Złoty nadal zyskuje

Złoty nadal zyskuje
Komentarz poranny TMS Brokers
Data dodania: 2009-02-19 (10:50)

Po wczorajszej operacji Ministerstwa Finansów, złoty rozpoczął dzień od kontynuacji umocnienia względem głównych walut. Notowania EUR/PLN pomiędzy godziną 7.00 a 9.00 zniżkowały z poziomu 4,7750 do 4,7000.
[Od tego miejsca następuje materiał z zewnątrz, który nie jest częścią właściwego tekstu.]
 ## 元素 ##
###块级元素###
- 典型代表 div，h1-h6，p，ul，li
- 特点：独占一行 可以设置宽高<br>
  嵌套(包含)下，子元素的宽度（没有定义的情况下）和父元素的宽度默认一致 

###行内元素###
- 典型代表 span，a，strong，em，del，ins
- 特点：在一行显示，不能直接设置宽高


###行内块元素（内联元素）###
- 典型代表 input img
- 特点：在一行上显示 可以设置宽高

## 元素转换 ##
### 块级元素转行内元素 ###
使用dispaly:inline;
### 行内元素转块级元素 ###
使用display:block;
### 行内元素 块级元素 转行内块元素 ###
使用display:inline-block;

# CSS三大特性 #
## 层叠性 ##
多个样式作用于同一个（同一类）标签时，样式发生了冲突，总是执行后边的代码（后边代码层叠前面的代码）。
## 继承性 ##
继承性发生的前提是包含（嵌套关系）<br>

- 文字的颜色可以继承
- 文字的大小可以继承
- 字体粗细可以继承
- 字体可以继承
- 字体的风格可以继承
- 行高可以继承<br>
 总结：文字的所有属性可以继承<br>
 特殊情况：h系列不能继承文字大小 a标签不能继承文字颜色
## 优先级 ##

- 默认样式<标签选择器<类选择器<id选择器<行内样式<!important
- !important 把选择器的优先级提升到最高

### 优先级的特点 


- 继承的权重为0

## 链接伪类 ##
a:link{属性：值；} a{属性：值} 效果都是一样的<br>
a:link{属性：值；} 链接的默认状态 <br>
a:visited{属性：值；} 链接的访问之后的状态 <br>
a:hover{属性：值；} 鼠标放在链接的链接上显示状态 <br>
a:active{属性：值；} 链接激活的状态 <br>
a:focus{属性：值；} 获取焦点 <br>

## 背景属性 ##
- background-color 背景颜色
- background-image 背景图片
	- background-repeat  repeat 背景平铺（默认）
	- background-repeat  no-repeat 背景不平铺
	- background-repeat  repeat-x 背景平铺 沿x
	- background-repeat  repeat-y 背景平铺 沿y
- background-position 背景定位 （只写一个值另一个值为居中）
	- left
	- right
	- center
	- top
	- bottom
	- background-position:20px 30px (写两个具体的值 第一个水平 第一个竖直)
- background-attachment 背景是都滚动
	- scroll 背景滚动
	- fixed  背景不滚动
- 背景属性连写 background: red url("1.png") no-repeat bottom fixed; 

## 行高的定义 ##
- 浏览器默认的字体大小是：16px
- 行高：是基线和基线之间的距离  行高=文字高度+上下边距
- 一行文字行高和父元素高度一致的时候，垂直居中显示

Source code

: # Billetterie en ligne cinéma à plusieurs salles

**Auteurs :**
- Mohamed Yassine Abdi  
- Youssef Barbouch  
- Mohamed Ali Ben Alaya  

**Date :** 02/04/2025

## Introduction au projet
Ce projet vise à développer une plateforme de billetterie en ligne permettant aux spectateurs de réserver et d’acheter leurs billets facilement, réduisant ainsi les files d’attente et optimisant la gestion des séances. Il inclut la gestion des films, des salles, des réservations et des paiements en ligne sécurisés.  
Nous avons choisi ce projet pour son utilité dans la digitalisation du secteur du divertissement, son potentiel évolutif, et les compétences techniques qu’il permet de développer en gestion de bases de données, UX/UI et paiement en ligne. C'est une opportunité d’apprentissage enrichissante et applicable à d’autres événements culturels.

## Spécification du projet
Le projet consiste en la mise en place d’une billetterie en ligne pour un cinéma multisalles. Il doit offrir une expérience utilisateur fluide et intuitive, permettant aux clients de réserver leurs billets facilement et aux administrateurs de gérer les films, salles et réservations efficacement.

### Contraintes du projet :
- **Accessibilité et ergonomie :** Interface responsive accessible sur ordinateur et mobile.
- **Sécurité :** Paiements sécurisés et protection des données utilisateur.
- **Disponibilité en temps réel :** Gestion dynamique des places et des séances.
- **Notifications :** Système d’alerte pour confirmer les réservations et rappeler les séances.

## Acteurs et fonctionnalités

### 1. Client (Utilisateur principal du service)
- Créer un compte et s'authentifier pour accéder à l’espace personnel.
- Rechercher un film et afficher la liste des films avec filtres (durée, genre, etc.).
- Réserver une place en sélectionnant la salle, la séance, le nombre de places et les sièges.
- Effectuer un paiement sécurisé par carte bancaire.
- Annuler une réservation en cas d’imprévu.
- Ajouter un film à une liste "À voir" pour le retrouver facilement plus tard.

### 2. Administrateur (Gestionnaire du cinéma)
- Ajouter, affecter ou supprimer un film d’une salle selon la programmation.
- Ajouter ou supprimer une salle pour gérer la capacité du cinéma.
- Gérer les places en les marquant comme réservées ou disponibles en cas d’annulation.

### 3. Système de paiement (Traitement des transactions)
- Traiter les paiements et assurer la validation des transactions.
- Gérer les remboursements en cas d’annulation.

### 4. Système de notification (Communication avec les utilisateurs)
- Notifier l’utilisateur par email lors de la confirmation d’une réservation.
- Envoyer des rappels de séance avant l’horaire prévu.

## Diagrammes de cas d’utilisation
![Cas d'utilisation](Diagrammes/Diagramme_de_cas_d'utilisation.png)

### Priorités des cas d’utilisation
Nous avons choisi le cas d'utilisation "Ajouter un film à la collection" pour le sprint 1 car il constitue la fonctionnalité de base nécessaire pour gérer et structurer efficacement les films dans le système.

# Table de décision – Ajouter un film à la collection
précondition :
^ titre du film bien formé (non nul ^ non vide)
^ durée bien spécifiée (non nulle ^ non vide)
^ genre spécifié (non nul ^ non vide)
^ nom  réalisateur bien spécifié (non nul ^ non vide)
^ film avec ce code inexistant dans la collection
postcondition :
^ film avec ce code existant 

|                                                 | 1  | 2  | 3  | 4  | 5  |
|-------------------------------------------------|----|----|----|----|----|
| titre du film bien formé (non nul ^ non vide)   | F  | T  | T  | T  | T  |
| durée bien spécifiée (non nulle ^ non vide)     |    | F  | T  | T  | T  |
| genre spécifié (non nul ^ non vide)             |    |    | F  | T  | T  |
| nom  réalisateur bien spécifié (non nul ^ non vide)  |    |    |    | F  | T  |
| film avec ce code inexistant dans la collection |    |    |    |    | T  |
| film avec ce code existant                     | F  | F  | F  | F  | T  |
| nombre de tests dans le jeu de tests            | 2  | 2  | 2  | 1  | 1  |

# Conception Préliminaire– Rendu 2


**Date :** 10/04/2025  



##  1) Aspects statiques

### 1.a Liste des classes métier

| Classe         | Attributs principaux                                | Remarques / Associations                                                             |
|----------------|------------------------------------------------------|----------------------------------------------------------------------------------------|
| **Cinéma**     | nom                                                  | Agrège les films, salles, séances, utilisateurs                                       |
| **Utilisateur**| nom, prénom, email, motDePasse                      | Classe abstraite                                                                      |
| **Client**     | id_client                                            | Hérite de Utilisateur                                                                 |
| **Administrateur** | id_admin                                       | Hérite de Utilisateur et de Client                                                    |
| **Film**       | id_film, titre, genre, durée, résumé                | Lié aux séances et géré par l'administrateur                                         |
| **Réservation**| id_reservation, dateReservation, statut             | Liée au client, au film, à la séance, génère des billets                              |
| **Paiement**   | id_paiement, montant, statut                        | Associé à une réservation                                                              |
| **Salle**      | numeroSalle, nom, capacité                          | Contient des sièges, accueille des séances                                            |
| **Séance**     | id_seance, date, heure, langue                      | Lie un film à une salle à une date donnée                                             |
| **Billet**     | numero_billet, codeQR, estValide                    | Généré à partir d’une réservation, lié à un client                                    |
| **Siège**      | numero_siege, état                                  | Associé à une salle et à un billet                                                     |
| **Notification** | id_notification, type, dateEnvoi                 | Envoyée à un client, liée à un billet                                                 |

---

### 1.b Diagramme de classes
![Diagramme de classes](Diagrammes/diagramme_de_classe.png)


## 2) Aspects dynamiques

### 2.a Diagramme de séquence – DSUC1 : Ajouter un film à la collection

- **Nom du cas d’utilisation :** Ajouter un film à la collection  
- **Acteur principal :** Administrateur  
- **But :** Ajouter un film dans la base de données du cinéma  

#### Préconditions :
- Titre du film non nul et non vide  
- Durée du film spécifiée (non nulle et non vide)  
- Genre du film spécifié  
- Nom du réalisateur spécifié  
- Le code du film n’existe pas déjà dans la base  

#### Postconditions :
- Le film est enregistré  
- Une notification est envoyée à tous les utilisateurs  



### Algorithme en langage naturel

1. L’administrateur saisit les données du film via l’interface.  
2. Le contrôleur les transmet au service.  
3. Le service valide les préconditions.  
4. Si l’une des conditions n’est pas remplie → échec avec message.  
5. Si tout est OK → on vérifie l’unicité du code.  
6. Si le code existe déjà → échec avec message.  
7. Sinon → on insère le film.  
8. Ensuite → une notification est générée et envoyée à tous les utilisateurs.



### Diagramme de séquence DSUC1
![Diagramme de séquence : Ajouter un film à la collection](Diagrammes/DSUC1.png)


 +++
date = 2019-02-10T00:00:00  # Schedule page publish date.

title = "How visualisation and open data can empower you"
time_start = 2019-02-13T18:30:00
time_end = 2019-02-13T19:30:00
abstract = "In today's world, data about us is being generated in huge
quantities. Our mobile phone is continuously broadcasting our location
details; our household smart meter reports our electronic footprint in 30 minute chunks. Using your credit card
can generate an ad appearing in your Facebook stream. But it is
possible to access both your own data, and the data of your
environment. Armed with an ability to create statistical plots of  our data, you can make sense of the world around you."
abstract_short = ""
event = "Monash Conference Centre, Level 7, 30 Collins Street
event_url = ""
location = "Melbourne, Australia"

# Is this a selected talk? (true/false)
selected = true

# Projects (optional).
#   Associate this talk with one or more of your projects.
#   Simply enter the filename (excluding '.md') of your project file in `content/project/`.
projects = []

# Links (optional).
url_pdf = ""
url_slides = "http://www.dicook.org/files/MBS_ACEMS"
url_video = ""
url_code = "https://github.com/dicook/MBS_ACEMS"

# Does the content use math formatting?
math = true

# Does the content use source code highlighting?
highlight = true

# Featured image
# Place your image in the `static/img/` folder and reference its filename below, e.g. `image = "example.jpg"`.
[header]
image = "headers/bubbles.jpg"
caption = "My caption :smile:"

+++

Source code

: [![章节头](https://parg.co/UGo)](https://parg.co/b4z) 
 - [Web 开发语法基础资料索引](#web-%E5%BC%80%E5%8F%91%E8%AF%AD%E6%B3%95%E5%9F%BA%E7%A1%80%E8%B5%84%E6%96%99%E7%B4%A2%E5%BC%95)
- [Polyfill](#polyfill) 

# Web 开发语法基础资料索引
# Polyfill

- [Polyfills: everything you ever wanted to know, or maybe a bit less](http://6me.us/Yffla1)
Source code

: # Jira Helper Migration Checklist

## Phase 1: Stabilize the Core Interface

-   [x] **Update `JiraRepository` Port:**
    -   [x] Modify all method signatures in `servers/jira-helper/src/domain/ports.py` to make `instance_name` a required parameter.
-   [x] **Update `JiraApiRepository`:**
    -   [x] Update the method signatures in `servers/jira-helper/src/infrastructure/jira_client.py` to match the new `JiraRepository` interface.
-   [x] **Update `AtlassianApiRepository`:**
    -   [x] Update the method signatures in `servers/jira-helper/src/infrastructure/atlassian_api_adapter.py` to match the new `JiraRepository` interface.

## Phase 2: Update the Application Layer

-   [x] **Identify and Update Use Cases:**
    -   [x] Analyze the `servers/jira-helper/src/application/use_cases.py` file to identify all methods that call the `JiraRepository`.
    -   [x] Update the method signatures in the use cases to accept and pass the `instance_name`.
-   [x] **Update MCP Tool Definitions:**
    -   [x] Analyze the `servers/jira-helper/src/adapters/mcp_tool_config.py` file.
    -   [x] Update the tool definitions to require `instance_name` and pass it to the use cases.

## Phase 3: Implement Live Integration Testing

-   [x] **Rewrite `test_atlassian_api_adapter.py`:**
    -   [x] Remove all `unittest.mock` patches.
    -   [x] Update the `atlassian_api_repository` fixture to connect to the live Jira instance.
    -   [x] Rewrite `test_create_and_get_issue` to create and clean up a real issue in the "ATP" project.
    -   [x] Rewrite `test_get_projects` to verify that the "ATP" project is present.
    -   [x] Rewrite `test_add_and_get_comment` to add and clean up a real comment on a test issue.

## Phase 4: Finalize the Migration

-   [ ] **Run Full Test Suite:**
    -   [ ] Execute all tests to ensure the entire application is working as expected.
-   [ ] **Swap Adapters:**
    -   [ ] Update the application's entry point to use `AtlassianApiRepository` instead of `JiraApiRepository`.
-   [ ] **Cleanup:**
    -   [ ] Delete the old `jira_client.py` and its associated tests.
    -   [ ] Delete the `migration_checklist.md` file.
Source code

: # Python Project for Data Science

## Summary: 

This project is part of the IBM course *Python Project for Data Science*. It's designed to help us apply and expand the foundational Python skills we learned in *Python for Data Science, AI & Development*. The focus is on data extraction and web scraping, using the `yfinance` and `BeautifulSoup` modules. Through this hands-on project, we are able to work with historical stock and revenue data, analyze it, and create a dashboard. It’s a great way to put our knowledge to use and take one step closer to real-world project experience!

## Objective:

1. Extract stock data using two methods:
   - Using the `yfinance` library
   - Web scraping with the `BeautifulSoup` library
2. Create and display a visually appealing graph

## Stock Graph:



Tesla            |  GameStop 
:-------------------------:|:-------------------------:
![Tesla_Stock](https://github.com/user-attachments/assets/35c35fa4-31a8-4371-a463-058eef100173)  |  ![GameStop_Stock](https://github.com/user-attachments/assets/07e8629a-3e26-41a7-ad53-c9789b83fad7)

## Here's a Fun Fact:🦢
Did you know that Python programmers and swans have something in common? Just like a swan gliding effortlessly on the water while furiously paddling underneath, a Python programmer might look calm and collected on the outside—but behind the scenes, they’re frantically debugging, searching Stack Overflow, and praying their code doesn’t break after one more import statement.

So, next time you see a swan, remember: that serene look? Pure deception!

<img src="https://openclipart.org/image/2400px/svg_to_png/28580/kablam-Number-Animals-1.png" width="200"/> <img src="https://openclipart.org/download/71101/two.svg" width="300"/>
Sprzedaż euro pochodzących z funduszy Unii Europejskiej, jakiej dokonało wczoraj Ministerstwo za pośrednictwem Banku Gospodarstwa Krajowego, miała miejsce w bardzo dobrym momencie. Na rynku panowała bowiem niewielka płynność, a sentyment dla Polski, Czech oraz Węgier uległ chwilowej poprawie w wyniku słownych interwencji ze strony rządów oraz władz monetarnych tych krajów.
Dziś wiele zależeć będzie od kolejnych kroków, na jakie zdecyduje się Ministerstwo Finansów oraz od danych o produkcji przemysłowej, jakie napłyną w czasie dzisiejszej sesji z Polski. Oczekuje się spadku produkcji o ponad 11% w stosunku rocznym. Jeśli MF będzie w dalszym ciągu sprzedawać euro na rynku, a dane okazałyby się lepsze od oczekiwań, możliwy jest dalszy spadek notowań EUR/PLN do pierwszego najbliższego wsparcia na poziomie 4,6600, a potem dalej w kierunku 4,6000. Należy jednak pamiętać, że nastroje wokół krajów Europy Środkowo – Wschodniej wciąż są niekorzystne. Inwestorzy boją się możliwych problemów z płynnością i pozyskaniem kapitałów zagranicznych przez europejskie emerging markets i są bardzo ostrożni jeśli chodzi o ocenę regionu pod kątem możliwości inwestycyjnych i ryzyka. Oprocentowanie kontraktów CDS, stanowiących zabezpieczenia wypłacalności obligacji wyemitowanych przez kraje regionu, wzrosło w ostatnich tygodniach bardzo znacząco. Inwestor nabywający tego typu kontrakty ubezpiecza się przed ryzykiem bankructwa emitenta w zamian za określoną stałą opłatę uiszczaną sprzedającemu CDS. Opłata ta wyrażona jest w postaci procentu od całkowitej kwoty długu i zależy od oceny ryzyka emitenta – im wyższe ryzyko bankructwa, tym wyższej opłaty zażąda sprzedający kontrakt CDS. Zwykle oprocentowanie jest proporcjonalne do oceny ratingowej emitenta, chociaż silny wzrost awersji do ryzyka może doprowadzić do anomalii – np. wymagane przez inwestorów oprocentowanie CDS dla Polski wzrosło do poziomu 405 punktów bazowych, zbliżonego do rentowności tego typu kontraktów dla Serbii, której ocena ratingowa według S&P jest 3 stopnie niższa. 1 punkt bazowy oznacza, że na zabezpieczenie długu o wartości 10 mln dolarów należy wydać 1000 USD. Zjawisko to świadczy na niekorzyść złotego w dłuższej perspektywie, ponieważ pokazuje, jak negatywne nastawienie do polskiej gospodarki mają inwestorzy zagraniczni.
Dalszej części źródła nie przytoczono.